High school in Gloucester County, New Jersey, US

Paulsboro High School is a comprehensive community six-year public high school that serves students in seventh through twelfth grade from Paulsboro, in Gloucester County, in the U.S. state of New Jersey. It is the sole secondary school of the Paulsboro Public Schools.

As of the 2023–24 school year, the school had an enrollment of 425 students and 31.6 classroom teachers (on an FTE basis), for a student–teacher ratio of 13.5:1. There were 181 students (42.6% of enrollment) eligible for free lunch and 18 (4.2% of students) eligible for reduced-cost lunch.

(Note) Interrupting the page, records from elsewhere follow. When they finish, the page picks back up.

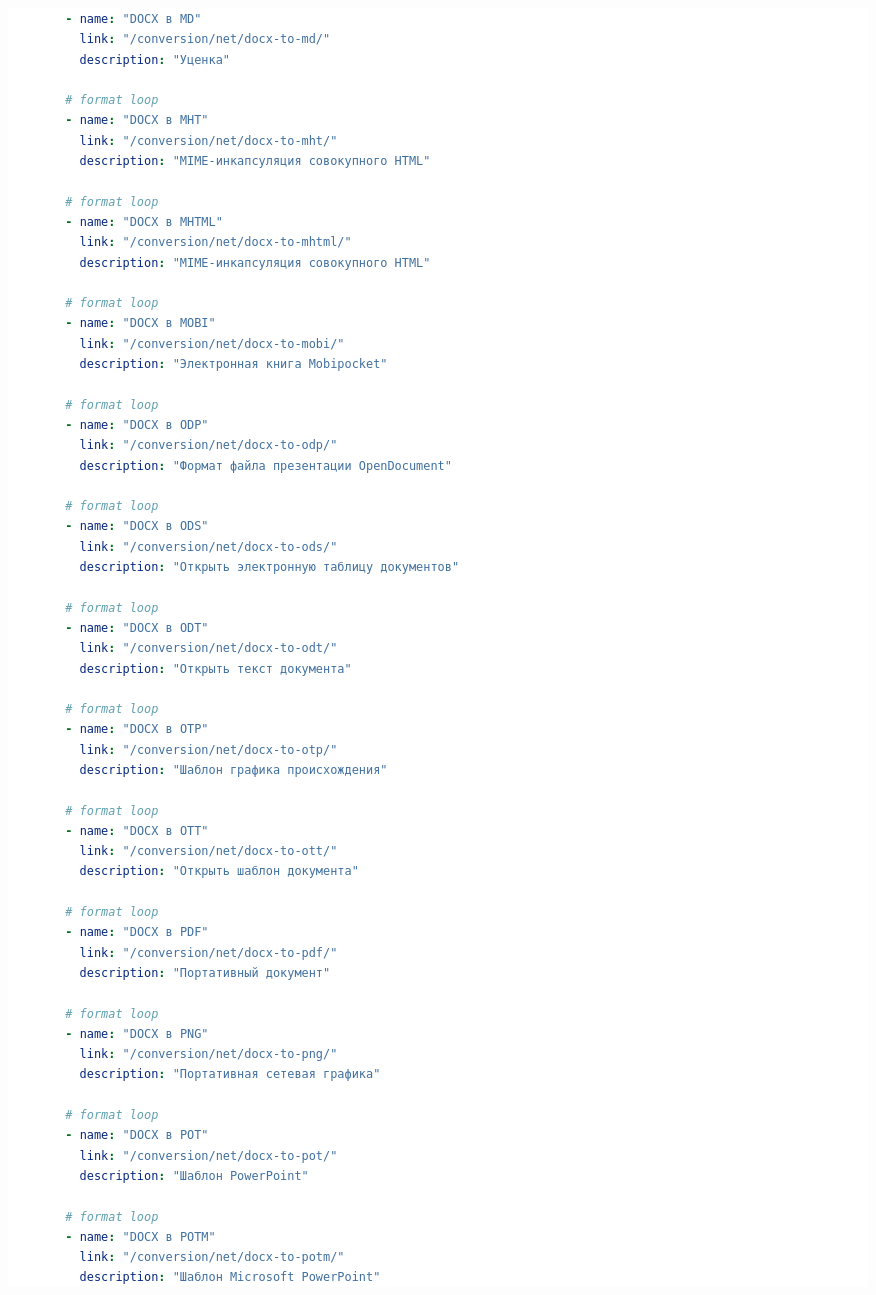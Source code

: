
```yaml
        - name: "DOCX в MD"
          link: "/conversion/net/docx-to-md/"
          description: "Уценка"

        # format loop
        - name: "DOCX в MHT"
          link: "/conversion/net/docx-to-mht/"
          description: "MIME-инкапсуляция совокупного HTML"

        # format loop
        - name: "DOCX в MHTML"
          link: "/conversion/net/docx-to-mhtml/"
          description: "MIME-инкапсуляция совокупного HTML"

        # format loop
        - name: "DOCX в MOBI"
          link: "/conversion/net/docx-to-mobi/"
          description: "Электронная книга Mobipocket"

        # format loop
        - name: "DOCX в ODP"
          link: "/conversion/net/docx-to-odp/"
          description: "Формат файла презентации OpenDocument"

        # format loop
        - name: "DOCX в ODS"
          link: "/conversion/net/docx-to-ods/"
          description: "Открыть электронную таблицу документов"

        # format loop
        - name: "DOCX в ODT"
          link: "/conversion/net/docx-to-odt/"
          description: "Открыть текст документа"

        # format loop
        - name: "DOCX в OTP"
          link: "/conversion/net/docx-to-otp/"
          description: "Шаблон графика происхождения"

        # format loop
        - name: "DOCX в OTT"
          link: "/conversion/net/docx-to-ott/"
          description: "Открыть шаблон документа"

        # format loop
        - name: "DOCX в PDF"
          link: "/conversion/net/docx-to-pdf/"
          description: "Портативный документ"

        # format loop
        - name: "DOCX в PNG"
          link: "/conversion/net/docx-to-png/"
          description: "Портативная сетевая графика"

        # format loop
        - name: "DOCX в POT"
          link: "/conversion/net/docx-to-pot/"
          description: "Шаблон PowerPoint"

        # format loop
        - name: "DOCX в POTM"
          link: "/conversion/net/docx-to-potm/"
          description: "Шаблон Microsoft PowerPoint"
```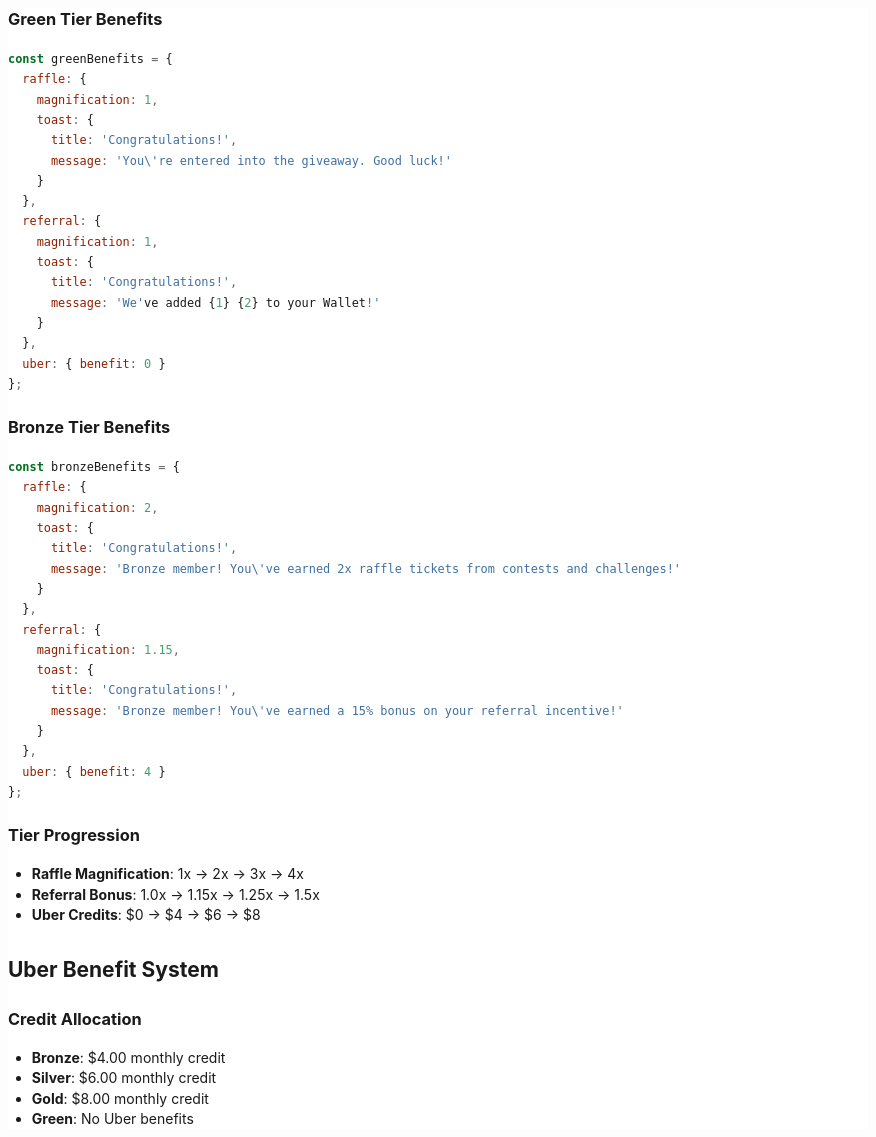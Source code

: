 ### Green Tier Benefits
```javascript
const greenBenefits = {
  raffle: { 
    magnification: 1, 
    toast: { 
      title: 'Congratulations!', 
      message: 'You\'re entered into the giveaway. Good luck!' 
    } 
  },
  referral: { 
    magnification: 1, 
    toast: { 
      title: 'Congratulations!', 
      message: 'We've added {1} {2} to your Wallet!' 
    } 
  },
  uber: { benefit: 0 }
};
```

### Bronze Tier Benefits
```javascript
const bronzeBenefits = {
  raffle: { 
    magnification: 2, 
    toast: { 
      title: 'Congratulations!', 
      message: 'Bronze member! You\'ve earned 2x raffle tickets from contests and challenges!' 
    } 
  },
  referral: { 
    magnification: 1.15, 
    toast: { 
      title: 'Congratulations!', 
      message: 'Bronze member! You\'ve earned a 15% bonus on your referral incentive!' 
    } 
  },
  uber: { benefit: 4 }
};
```

### Tier Progression
- **Raffle Magnification**: 1x → 2x → 3x → 4x
- **Referral Bonus**: 1.0x → 1.15x → 1.25x → 1.5x  
- **Uber Credits**: $0 → $4 → $6 → $8

## Uber Benefit System

### Credit Allocation
- **Bronze**: $4.00 monthly credit
- **Silver**: $6.00 monthly credit
- **Gold**: $8.00 monthly credit
- **Green**: No Uber benefits
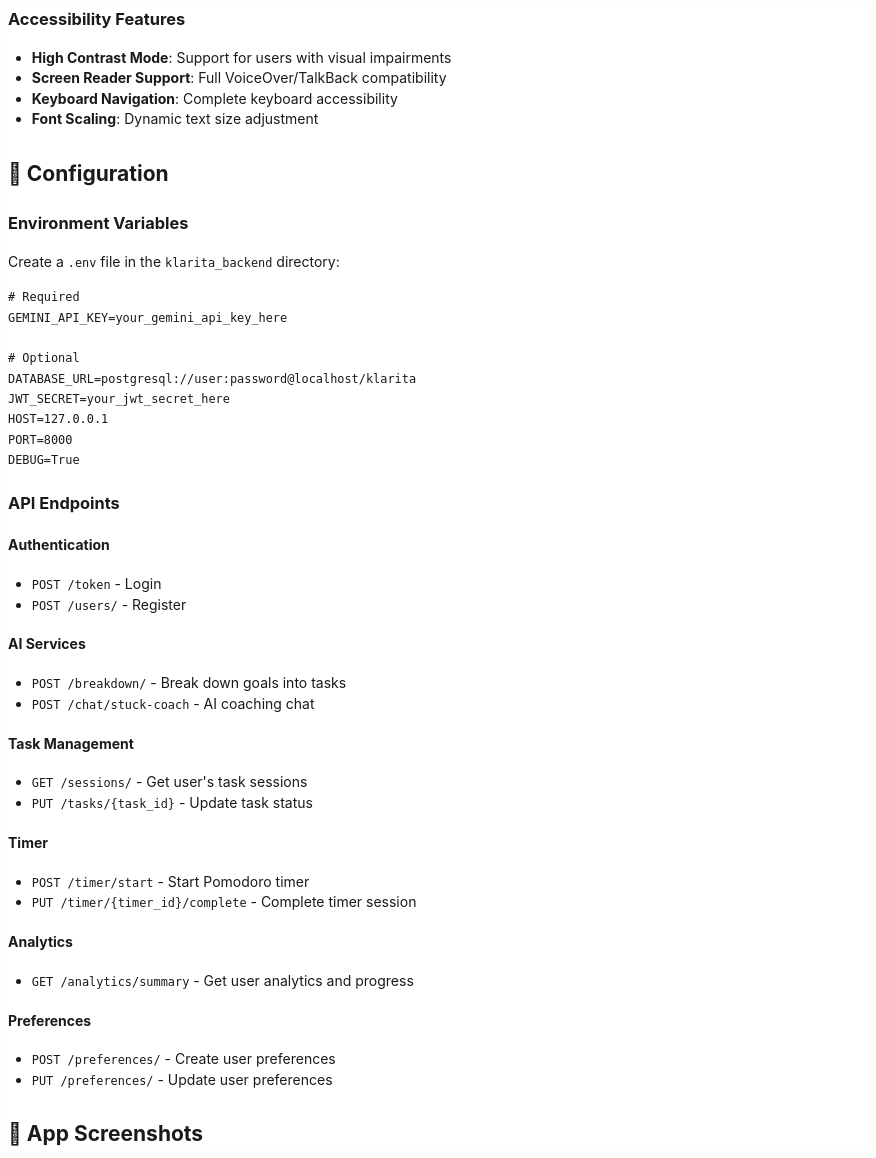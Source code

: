 ### Accessibility Features
- **High Contrast Mode**: Support for users with visual impairments
- **Screen Reader Support**: Full VoiceOver/TalkBack compatibility
- **Keyboard Navigation**: Complete keyboard accessibility
- **Font Scaling**: Dynamic text size adjustment

## 🔧 Configuration

### Environment Variables

Create a `.env` file in the `klarita_backend` directory:

```env
# Required
GEMINI_API_KEY=your_gemini_api_key_here

# Optional
DATABASE_URL=postgresql://user:password@localhost/klarita
JWT_SECRET=your_jwt_secret_here
HOST=127.0.0.1
PORT=8000
DEBUG=True
```

### API Endpoints

#### Authentication
- `POST /token` - Login
- `POST /users/` - Register

#### AI Services
- `POST /breakdown/` - Break down goals into tasks
- `POST /chat/stuck-coach` - AI coaching chat

#### Task Management
- `GET /sessions/` - Get user's task sessions
- `PUT /tasks/{task_id}` - Update task status

#### Timer
- `POST /timer/start` - Start Pomodoro timer
- `PUT /timer/{timer_id}/complete` - Complete timer session

#### Analytics
- `GET /analytics/summary` - Get user analytics and progress

#### Preferences
- `POST /preferences/` - Create user preferences
- `PUT /preferences/` - Update user preferences

## 📱 App Screenshots
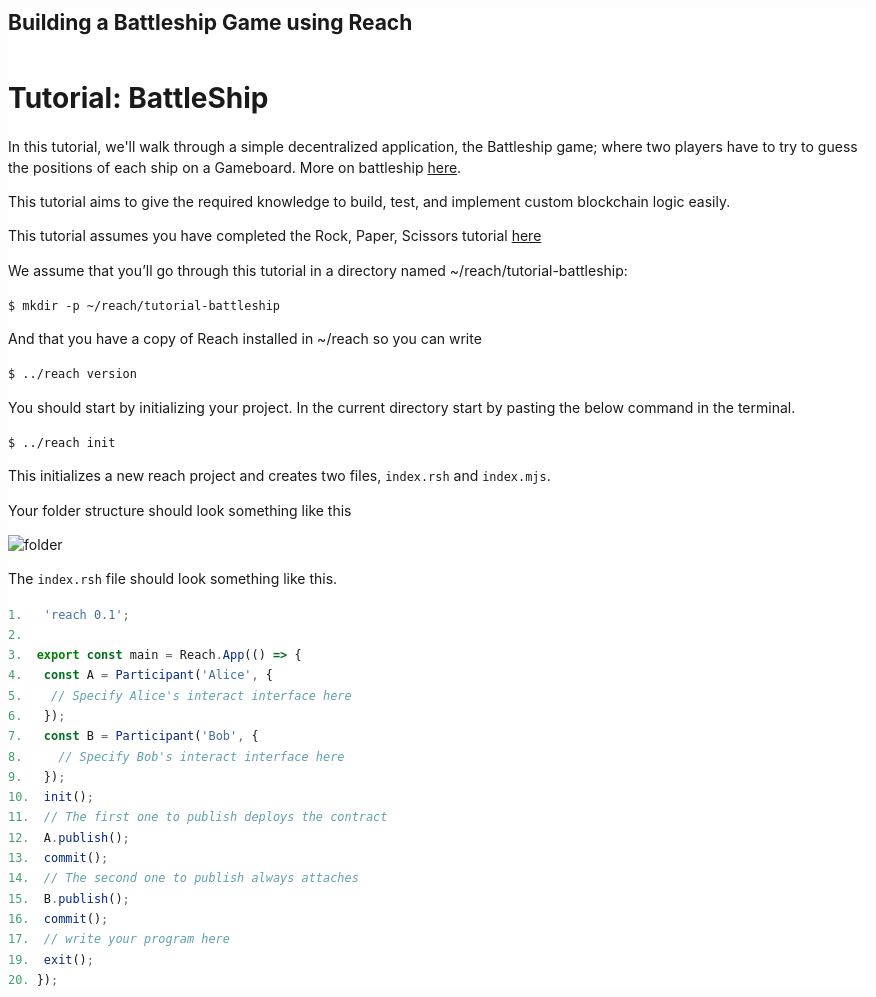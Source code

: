 ## Building a Battleship Game using Reach

# Tutorial: BattleShip

In this tutorial, we'll walk through a simple decentralized application, the Battleship game; where two players have to try to guess the positions of each ship on a Gameboard. More on battleship [here](<https://en.wikipedia.org/wiki/Battleship_(game)>).

This tutorial aims to give the required knowledge to build, test, and implement custom blockchain logic easily.

This tutorial assumes you have completed the Rock, Paper, Scissors tutorial [here](https://docs.reach.sh/tut/rps/#tut)

We assume that you’ll go through this tutorial in a directory named ~/reach/tutorial-battleship:

`$ mkdir -p ~/reach/tutorial-battleship`

And that you have a copy of Reach installed in ~/reach so you can write

`$ ../reach version`

You should start by initializing your project. In the current directory start by pasting the below command in the terminal.

`$ ../reach init`

This initializes a new reach project and creates two files, `index.rsh` and `index.mjs`.

Your folder structure should look something like this

![folder](https://i.ibb.co/hKCrRJ1/Folder-Structure.png")

The `index.rsh` file should look something like this.

```js
1.   'reach 0.1';
2.
3.  export const main = Reach.App(() => {
4.   const A = Participant('Alice', {
5.    // Specify Alice's interact interface here
6.   });
7.   const B = Participant('Bob', {
8.     // Specify Bob's interact interface here
9.   });
10.  init();
11.  // The first one to publish deploys the contract
12.  A.publish();
13.  commit();
14.  // The second one to publish always attaches
15.  B.publish();
16.  commit();
17.  // write your program here
19.  exit();
20. });
```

Students in grades 9-12 from Greenwich Township attend Paulsboro High School as part of a sending/receiving relationship with the Greenwich Township School District.

==History==
The district's first high school program began in 1907. Paulsboro High School was dedicated in May 1917 and constructed at a cost of $60,000 (equivalent to $ in ).

==Awards, recognition and rankings==
The school was the 309th-ranked public high school in New Jersey out of 339 schools statewide in New Jersey Monthly magazine's September 2014 cover story on the state's "Top Public High Schools", using a new ranking methodology. The school had been ranked 278th in the state of 328 schools in 2012, after being ranked 265th in 2010 out of 322 schools listed. The magazine ranked the school 277th in 2008 out of 316 schools. The school was ranked 264th in the magazine's September 2006 issue, which surveyed 316 schools across the state.

==Athletics==
The Paulsboro High School Red Raiders compete as a member school in the Colonial Conference, which is comprised of small schools in Camden and Gloucester counties whose enrollments generally do not exceed between 750 and 800 students for grades 9–12, and operates under the supervision of the New Jersey State Interscholastic Athletic Association (NJSIAA). With 286 students in grades 10–12, the school was classified by the NJSIAA for the 2022–24 school years as Group I South for most athletic competition purposes. The football team competes in the Diamond Division of the 94-team West Jersey Football League superconference and was classified by the NJSIAA as Group I South for football for 2024–2026, which included schools with 185 to 482 students.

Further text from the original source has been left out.